Beim Einsatz im Unternehmen muss klar sein, wer die Kennzahlen (Maßstab, wann etwas als „gut“, „passend“ oder „gelungen“ einzuordnen ist) festlegt. Weiters ist darauf zu achten, dass die Letztentscheidung immer bei einem Menschen liegt. Gründe für Personalentscheidungen sind zu dokumentieren und müssen nachvollziehbar sein. (mehr dazu enthält ein GPA-Leitfaden zu KI, der bei deinem betriebsbetreuenden Gewerkschaft GPA-Regionalsekretär erhältlich ist)

Unsere Conclusio

Um den angeführten grundsätzlichen Problemen zu begegnen, müssen bei der Einführung von KI in der Arbeitswelt wirksame Maßnahmen gesetzt werden, und zwar durch verpflichtende Mindeststandards, unabhängige Kontrollmechanismen und Ausbau und Stärkung der Mitbestimmungsrechte der AN und deren Durchsetzungsmöglichkeiten – betrieblich und überbetrieblich.

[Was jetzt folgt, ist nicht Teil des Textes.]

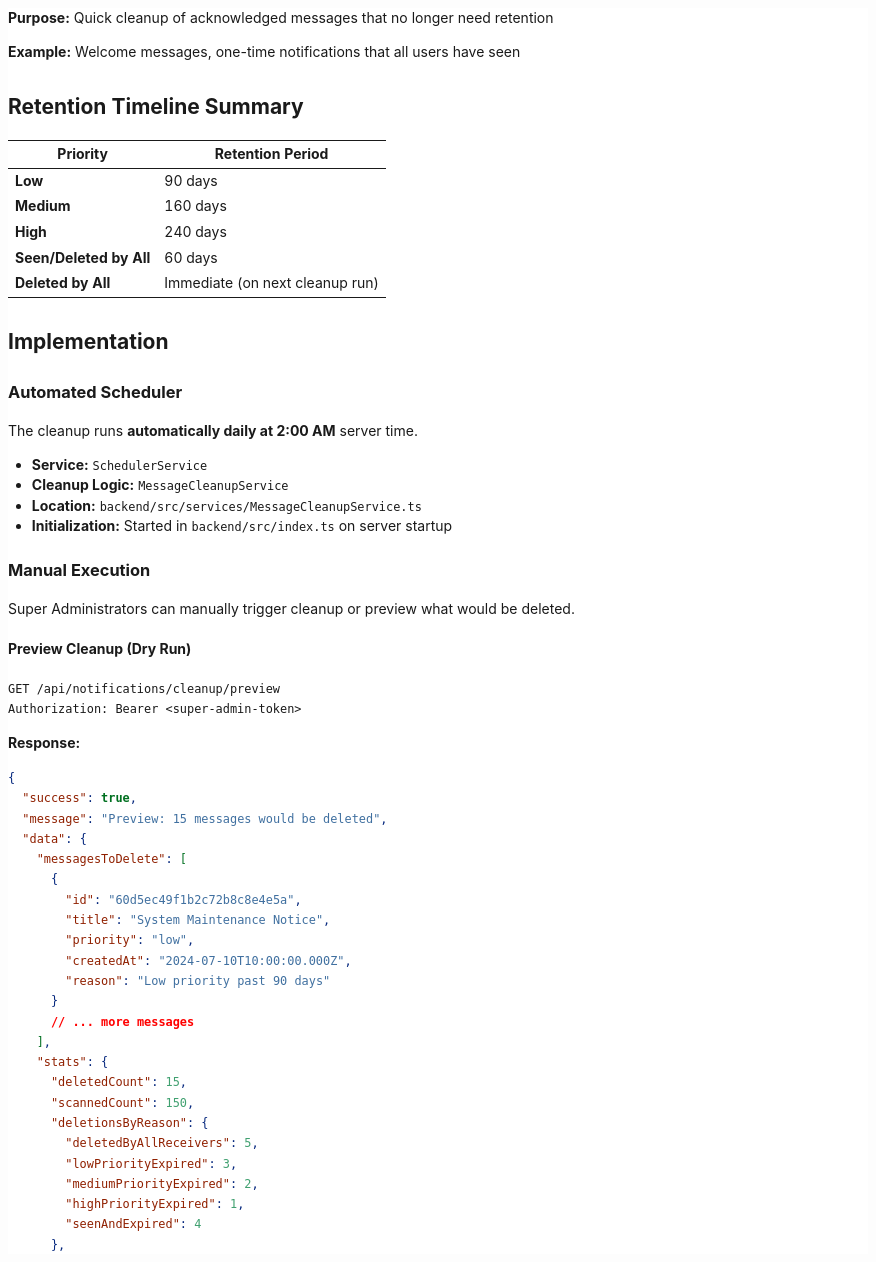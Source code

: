 **Purpose:** Quick cleanup of acknowledged messages that no longer need retention

**Example:** Welcome messages, one-time notifications that all users have seen

## Retention Timeline Summary

| Priority                | Retention Period                |
| ----------------------- | ------------------------------- |
| **Low**                 | 90 days                         |
| **Medium**              | 160 days                        |
| **High**                | 240 days                        |
| **Seen/Deleted by All** | 60 days                         |
| **Deleted by All**      | Immediate (on next cleanup run) |

## Implementation

### Automated Scheduler

The cleanup runs **automatically daily at 2:00 AM** server time.

- **Service:** `SchedulerService`
- **Cleanup Logic:** `MessageCleanupService`
- **Location:** `backend/src/services/MessageCleanupService.ts`
- **Initialization:** Started in `backend/src/index.ts` on server startup

### Manual Execution

Super Administrators can manually trigger cleanup or preview what would be deleted.

#### Preview Cleanup (Dry Run)

```http
GET /api/notifications/cleanup/preview
Authorization: Bearer <super-admin-token>
```

**Response:**

```json
{
  "success": true,
  "message": "Preview: 15 messages would be deleted",
  "data": {
    "messagesToDelete": [
      {
        "id": "60d5ec49f1b2c72b8c8e4e5a",
        "title": "System Maintenance Notice",
        "priority": "low",
        "createdAt": "2024-07-10T10:00:00.000Z",
        "reason": "Low priority past 90 days"
      }
      // ... more messages
    ],
    "stats": {
      "deletedCount": 15,
      "scannedCount": 150,
      "deletionsByReason": {
        "deletedByAllReceivers": 5,
        "lowPriorityExpired": 3,
        "mediumPriorityExpired": 2,
        "highPriorityExpired": 1,
        "seenAndExpired": 4
      },
```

Was muss eine wirksame Regelung zum Thema Künstliche Intelligenz leisten?

 

  • Es muss außer Streit gestellt sein, dass der Einsatz eines KI-Systems, das die AN betrifft, einen zustimmungspflichtigen Sachverhalt darstellt.
  • Der Einsatz von KI-Anwendungen am Arbeitsplatz muss strenge Transparenzauflagen erfüllen (Offenlegung der eingesetzten Parameter, um eine Verselbständigung und Undurchsichtigkeit der Systeme zu verhindern.)
  • Es braucht eine verpflichtende begleitende Folgenabschätzung bei der Einführung von KI-Systemen am Arbeitsplatz mit umfassender Einbindung von ArbeitnehmerInnen und ihrer VertreterInnen (Bottom-up-Ansatz).
  • Es braucht eine unabhängige Kontrollinstanz (Algorithmenprüfstelle, behördliches Zulassungsverfahren) unter Einbeziehung der Sozialpartnerorganisationen.
  • Es braucht wirksame Durchsetzungsmöglichkeiten für die betroffenen ArbeitnehmerInnen und deren VertreterInnen (Verbandsklagerecht, Meldestelle für schwerwiegende Missstände und fehlerhafte KI-Anwendungen)
  • Festlegung von Mindeststandards und Ausschluss von bestimmten Systemen am Arbeitsplatz (z.B.: keine Emotionserkennungssysteme, keine Systeme, die nicht rückverfolgbar sind.)